**WHAT TO WORK ON:** A copy is needed of each line in the records that has the word "centric".

═══ MATERIAL FOR THIS TASK

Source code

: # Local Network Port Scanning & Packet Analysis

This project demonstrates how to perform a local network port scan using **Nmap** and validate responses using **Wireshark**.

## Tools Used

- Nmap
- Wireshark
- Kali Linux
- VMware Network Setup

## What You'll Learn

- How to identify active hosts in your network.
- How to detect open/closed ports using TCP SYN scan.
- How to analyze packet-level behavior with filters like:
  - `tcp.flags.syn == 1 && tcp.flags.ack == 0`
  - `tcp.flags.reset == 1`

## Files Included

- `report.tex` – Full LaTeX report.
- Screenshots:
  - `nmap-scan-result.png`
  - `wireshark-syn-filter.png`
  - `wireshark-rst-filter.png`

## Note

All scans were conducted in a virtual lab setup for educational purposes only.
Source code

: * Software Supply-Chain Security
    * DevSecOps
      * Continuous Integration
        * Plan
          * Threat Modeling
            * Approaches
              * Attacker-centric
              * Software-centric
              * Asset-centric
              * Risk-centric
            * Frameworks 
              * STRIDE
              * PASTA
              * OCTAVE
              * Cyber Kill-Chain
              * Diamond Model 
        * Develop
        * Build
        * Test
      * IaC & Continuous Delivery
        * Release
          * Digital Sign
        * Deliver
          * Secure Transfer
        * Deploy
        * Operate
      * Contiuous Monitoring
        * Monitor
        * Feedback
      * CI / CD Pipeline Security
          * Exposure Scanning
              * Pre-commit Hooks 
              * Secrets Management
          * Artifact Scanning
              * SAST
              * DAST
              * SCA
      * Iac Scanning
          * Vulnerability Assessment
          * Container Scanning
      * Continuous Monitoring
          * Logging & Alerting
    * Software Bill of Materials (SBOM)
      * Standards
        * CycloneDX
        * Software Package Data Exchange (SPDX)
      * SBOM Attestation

══════

**OUTPUT BELOW:**
              * Attacker-centric
              * Software-centric
              * Asset-centric
              * Risk-centric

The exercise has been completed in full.